Sorria, está a ser ingerido

Imagine que é um vírus. Ou um nutriente. É difícil, é certo, mas puxe pela imaginação. Agora entre na sala, mais propriamente na galeria. Neste caso, a Adamastor Studios, nos Restauradores, em Lisboa. Verá por certo uma estrutura imponente de três metros, uma espécie de octógno sofisticado que parece um espelho.

Mas esse espelho não nos reflecte. Ele vai, pelo contrário, detectar-nos a presença e fazer como fazem as células. Vai ingerir-nos.

Descanse, que não será tragado para o outro lado do espelho, como as personagens de Lewis Carroll. Estamos no domínio da metáfora, perante a escultura Absorption, uma peça diferente, feita a meias por um artista digital e um cientista.

A estrutura na fase de instalação, na galeria Adamastor Studios

A estrutura faz parte da exposição Presence, que está patente naquele espaço da capital até ao último dia deste mês. Depois irá para Boston, que é, afinal, a sua casa de partida neste jogo entre a arte e a ciência.

Foi lá, na Harvard Medical School e no Boston Children's Hospital, que Quintas teve uma residência, um corpo estranho num laboratório científico. Esteve por lá três semanas, em Março do ano passado. “Quando mostrei o meu trabalho eles perceberam logo alguns pontos de relação, porque nas minhas peças é frequente usar o mesmo processo que os cientistas usam para analisar e compreender as células”.

Como se tivesse também um microscópio, o artista gosta de analisar o que é invísivel nas coisas a olho nu: “É isso que eu faço com a escala do corpo. Uso sensores, câmaras 2D e 3D que recolhem e analisam a silhueta, o movimento, os gestos, e uso essa informação para criar sons, imagens, etc”.

Foi o que aconteceu com Absorption. Quintas desenvolveu um software associado a sensores, que vão, então, detectar a presença de pessoas na galeria e 'assimilá-las'. A obra foi pensada como um trabalho em desenvolvimento “que absorve a pessoa como se de um nutriente ou de um vírus se tratasse, e que se recorda de a ingerir, de forma muito semelhante ao que uma célula faz na vida real”, tal como acontece na endocitose, um processo que permite que as células absorvam material do meio envolvente (como nutrientes e vírus), acrescenta Tom Kirchhausen, em conversa por email com a Tabu. Ambos contaram, ainda, com a ajuda do designer Mário Dominguez, do Instituto Universitário da Maia (ISMAI).

Este cruzamento da arte e da ciência não é estranho a nenhum dos criadores.
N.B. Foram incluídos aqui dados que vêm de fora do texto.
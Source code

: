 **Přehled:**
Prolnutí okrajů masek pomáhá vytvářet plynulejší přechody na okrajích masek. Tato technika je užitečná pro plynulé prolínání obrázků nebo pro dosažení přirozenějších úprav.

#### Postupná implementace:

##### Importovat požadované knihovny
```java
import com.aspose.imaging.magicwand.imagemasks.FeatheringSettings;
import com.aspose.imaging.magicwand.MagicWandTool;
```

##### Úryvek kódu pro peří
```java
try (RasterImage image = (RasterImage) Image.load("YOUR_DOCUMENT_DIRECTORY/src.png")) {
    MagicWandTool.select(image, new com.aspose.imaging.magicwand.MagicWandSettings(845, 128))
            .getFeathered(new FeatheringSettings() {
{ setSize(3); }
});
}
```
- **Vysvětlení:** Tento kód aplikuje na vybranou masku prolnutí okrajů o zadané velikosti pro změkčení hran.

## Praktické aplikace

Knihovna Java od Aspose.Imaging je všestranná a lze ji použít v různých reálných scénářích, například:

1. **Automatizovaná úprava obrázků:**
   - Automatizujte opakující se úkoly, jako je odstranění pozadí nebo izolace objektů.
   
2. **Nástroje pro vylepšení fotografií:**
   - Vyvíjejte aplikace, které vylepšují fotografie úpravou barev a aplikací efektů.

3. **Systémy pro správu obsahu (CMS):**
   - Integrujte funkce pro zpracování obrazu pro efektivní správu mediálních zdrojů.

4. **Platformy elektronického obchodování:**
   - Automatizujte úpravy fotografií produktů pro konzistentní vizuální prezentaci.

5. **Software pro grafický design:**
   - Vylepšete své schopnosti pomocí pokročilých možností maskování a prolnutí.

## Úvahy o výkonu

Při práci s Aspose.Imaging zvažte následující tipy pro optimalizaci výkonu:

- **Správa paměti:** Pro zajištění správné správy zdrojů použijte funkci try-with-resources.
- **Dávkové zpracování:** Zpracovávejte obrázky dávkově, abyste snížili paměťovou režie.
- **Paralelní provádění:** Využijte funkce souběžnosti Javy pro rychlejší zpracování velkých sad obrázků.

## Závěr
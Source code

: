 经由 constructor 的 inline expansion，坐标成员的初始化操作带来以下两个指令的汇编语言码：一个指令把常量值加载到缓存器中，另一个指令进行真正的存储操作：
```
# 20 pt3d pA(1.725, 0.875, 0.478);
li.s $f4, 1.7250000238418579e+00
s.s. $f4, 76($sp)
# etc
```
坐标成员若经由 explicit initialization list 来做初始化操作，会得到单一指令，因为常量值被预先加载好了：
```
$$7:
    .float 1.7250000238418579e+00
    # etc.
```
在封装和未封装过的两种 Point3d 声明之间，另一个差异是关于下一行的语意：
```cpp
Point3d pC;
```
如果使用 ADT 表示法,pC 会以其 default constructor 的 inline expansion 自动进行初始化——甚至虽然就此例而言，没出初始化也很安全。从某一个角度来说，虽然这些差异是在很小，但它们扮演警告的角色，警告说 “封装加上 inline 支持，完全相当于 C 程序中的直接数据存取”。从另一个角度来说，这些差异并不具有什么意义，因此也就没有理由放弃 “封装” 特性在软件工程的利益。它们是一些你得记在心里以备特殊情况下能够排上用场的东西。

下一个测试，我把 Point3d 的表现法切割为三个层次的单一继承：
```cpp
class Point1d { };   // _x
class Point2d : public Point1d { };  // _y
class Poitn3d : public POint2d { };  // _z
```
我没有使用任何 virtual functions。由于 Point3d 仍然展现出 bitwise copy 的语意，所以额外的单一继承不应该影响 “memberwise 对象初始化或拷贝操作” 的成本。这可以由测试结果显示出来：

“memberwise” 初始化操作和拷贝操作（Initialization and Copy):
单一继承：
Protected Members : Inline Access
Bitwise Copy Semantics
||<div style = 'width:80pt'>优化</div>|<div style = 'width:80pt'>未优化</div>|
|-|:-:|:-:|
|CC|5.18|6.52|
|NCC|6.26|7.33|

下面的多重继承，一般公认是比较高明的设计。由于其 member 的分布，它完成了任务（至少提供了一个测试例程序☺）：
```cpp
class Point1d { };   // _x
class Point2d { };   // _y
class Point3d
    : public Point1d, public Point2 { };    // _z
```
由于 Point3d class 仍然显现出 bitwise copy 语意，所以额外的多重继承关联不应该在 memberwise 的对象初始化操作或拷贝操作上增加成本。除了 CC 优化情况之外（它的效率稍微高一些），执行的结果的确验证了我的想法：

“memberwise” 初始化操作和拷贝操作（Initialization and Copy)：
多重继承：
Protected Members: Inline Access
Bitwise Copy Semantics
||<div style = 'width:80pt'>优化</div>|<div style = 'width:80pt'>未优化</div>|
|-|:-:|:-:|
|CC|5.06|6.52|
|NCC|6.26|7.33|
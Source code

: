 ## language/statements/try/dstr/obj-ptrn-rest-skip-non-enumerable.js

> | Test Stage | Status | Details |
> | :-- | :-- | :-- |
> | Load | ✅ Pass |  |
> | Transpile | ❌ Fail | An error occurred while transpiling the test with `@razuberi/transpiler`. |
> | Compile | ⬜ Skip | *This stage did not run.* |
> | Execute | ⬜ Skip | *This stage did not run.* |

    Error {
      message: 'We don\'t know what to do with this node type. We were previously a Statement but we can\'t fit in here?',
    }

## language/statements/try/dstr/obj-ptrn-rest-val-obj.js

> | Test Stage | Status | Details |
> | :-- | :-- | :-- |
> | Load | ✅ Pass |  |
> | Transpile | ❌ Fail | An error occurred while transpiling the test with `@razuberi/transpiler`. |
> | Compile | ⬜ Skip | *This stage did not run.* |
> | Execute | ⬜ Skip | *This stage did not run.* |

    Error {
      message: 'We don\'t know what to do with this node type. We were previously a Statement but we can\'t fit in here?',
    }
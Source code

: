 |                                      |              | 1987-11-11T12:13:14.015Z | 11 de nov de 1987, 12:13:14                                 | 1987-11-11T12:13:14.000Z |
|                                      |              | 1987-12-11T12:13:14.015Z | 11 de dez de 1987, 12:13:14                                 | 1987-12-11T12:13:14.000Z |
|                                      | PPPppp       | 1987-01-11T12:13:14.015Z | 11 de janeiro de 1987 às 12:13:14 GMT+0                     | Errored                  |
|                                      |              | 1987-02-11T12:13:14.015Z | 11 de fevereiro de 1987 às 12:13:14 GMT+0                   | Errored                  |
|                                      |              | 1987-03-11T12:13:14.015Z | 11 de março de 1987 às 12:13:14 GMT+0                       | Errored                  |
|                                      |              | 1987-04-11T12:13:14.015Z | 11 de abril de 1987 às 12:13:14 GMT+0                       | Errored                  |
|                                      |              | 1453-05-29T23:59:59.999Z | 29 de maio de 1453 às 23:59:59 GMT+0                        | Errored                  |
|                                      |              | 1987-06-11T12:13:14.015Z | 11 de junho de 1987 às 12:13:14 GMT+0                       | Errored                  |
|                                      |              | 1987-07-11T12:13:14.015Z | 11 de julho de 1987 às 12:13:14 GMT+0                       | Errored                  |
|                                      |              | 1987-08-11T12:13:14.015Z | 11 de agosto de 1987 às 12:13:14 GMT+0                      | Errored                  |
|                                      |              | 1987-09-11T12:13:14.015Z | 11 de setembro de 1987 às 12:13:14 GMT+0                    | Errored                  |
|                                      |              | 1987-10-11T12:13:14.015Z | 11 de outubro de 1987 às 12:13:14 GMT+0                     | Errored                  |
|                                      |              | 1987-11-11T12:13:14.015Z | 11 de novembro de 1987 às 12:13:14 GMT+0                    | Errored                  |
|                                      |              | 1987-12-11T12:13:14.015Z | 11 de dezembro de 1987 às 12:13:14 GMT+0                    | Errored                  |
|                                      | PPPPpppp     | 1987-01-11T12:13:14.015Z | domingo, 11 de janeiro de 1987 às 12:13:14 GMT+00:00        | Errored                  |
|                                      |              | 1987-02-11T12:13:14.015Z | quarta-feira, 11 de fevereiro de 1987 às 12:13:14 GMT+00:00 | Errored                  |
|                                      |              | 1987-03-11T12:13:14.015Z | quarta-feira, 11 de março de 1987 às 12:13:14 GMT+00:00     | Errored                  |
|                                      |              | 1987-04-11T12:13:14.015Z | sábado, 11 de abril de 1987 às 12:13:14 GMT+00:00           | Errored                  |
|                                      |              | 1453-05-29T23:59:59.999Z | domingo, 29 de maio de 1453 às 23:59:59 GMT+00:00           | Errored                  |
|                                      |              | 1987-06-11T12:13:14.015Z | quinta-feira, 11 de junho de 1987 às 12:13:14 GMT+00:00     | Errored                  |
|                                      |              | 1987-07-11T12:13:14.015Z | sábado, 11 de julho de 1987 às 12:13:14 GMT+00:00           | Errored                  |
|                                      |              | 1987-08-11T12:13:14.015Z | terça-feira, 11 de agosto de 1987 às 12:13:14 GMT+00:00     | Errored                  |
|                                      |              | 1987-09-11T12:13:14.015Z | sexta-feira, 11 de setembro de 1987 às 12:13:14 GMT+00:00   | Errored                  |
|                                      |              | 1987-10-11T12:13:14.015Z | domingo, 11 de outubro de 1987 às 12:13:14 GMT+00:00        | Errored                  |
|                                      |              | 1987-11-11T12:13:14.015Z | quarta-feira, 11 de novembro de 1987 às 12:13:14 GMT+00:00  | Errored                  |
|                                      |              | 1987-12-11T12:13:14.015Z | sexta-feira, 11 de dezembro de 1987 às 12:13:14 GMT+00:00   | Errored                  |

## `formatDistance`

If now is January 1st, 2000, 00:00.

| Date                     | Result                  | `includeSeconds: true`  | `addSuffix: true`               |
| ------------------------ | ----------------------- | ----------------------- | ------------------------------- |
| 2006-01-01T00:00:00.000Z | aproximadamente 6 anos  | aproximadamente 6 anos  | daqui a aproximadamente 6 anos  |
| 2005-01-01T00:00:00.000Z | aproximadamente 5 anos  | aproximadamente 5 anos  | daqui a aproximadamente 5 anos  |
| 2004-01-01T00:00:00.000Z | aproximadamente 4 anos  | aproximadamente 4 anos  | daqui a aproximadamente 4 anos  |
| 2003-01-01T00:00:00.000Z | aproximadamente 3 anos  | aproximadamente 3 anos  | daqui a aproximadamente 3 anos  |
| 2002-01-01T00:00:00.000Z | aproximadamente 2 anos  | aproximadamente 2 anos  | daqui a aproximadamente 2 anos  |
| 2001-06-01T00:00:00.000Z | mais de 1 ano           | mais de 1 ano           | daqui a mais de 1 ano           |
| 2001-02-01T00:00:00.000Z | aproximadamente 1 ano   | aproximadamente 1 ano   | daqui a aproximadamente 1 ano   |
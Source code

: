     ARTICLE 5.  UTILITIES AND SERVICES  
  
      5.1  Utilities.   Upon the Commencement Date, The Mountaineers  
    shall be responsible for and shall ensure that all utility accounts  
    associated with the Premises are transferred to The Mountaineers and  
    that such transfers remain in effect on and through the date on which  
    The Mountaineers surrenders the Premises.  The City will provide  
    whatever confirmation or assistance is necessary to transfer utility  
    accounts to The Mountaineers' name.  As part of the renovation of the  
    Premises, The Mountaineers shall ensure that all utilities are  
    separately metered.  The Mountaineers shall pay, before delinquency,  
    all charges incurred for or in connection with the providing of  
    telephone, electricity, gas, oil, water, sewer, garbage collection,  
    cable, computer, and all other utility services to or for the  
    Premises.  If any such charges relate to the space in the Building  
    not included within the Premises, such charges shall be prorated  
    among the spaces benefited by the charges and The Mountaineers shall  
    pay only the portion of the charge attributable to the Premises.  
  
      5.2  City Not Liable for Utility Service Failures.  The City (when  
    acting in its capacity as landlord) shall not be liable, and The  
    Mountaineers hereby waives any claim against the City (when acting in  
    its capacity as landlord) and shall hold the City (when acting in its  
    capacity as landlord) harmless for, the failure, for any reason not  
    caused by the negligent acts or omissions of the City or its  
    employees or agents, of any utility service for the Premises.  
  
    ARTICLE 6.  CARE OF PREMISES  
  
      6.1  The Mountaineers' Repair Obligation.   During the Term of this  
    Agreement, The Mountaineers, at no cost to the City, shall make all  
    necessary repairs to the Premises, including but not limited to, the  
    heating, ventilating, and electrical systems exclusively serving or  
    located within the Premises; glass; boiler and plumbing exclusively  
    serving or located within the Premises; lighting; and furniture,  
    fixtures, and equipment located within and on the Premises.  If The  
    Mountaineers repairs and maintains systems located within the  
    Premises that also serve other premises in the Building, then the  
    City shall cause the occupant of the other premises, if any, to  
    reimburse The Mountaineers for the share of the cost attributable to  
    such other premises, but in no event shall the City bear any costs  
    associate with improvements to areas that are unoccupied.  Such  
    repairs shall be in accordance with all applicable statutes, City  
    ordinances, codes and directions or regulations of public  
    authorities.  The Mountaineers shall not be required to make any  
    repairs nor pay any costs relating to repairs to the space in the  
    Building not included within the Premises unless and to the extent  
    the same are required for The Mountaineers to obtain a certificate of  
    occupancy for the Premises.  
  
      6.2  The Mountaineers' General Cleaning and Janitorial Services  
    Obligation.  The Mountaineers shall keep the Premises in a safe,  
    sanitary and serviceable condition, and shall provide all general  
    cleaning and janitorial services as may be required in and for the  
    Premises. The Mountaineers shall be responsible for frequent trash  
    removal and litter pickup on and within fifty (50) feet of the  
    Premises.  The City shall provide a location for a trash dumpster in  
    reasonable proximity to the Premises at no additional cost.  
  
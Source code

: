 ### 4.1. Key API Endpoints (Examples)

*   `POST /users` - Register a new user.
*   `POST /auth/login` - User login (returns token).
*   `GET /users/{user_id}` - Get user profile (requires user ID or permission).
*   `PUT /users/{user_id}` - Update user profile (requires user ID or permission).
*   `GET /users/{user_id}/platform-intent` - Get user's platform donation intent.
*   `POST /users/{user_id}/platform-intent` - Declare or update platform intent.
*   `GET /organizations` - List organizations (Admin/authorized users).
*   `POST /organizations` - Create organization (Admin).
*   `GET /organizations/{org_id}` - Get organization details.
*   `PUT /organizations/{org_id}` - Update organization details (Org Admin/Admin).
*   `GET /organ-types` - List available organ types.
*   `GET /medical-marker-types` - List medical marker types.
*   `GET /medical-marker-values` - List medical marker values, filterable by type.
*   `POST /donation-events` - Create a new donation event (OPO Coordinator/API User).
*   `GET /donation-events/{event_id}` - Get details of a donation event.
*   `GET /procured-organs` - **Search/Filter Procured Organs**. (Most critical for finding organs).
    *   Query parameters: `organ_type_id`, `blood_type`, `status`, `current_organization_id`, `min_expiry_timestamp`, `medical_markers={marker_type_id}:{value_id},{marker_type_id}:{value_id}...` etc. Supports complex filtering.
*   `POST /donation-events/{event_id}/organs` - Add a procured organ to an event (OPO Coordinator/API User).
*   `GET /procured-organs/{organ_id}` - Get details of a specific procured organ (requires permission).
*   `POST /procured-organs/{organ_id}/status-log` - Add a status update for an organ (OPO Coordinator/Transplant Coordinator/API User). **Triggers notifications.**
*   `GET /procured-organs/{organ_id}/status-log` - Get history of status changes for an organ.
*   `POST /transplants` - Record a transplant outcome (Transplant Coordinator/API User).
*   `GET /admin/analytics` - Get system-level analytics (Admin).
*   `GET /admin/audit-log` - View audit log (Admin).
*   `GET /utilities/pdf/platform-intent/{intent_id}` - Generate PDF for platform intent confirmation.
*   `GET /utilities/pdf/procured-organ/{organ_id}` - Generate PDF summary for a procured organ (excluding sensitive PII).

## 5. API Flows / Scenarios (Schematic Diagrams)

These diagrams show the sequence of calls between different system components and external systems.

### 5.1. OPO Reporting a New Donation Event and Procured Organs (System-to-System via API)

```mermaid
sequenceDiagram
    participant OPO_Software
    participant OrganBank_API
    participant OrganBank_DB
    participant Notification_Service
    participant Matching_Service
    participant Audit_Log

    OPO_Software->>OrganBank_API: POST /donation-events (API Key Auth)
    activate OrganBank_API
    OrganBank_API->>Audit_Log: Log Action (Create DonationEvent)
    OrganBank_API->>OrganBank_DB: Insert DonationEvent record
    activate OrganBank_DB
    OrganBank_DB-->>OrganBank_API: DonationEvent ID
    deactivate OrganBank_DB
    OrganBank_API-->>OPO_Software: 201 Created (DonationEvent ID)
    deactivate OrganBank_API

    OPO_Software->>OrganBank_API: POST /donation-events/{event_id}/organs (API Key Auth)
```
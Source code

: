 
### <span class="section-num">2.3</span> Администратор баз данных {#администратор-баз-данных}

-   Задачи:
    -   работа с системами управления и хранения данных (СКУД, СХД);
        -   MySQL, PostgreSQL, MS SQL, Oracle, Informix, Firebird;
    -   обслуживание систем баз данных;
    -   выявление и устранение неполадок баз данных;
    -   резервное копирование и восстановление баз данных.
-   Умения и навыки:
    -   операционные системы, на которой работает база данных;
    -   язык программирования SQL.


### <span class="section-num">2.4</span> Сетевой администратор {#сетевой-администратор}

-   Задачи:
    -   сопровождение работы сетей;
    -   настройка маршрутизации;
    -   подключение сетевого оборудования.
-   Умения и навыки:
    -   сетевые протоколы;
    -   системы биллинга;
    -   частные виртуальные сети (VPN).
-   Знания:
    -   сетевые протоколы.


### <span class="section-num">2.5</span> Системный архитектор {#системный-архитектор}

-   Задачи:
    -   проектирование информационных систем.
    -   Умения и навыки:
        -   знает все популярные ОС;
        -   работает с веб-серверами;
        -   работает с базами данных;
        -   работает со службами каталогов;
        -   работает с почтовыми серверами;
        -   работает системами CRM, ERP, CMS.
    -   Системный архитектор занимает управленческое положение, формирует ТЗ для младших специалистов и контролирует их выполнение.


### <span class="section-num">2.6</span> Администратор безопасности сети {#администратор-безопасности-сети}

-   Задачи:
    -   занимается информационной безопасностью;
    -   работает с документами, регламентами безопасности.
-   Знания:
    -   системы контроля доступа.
Quintas já tinha desenvolvido projectos em colaboração com o Instituto de Sistemas e Robótica, no Técnico, em 2007. Kirchhausen Já tinha trabalhado com Janet Iwasa, em 2008, com a qual criou um “filme molecular”, uma animação em 3D para visualizar processos moleculares. Já antes tinha desenvolvido um filme com a mesma técnica com Allison Bruce, uma especialista em gráficos computacionais de uma empresa, a Genentech, em 1999.

Quintas e Kirchhausen conheceram-se em 2013 num festival integrado na Trienal de Arquitectura de Lisboa. Bastou ao segundo interessar-se por um trabalho do primeiro e alguns (poucos) minutos de conversa para que uma “colaboração irresistível começasse”, recorda Kirchhausen.

Após muita conversa e riso, assumem os dois, o desafio foi superado por um momento eureka do artista português. Ao perceber o mecanismo celular que é a base da ideia da escultura, Quintas transpô-la para esta obra, que vai contemplar também um programa pedagógico para as famílias e, no encerramento, um livro e um documentário.

No fundo, a metáfora de Absorption vai mais além: “Hoje em dia utilizamos o computador e a internet, estamos sempre a emitir dados que vão para outro mundo, para a rede, que nós não conhecemos”, conclui Quintas. No fundo, somos como nutrientes – ou vírus – para células.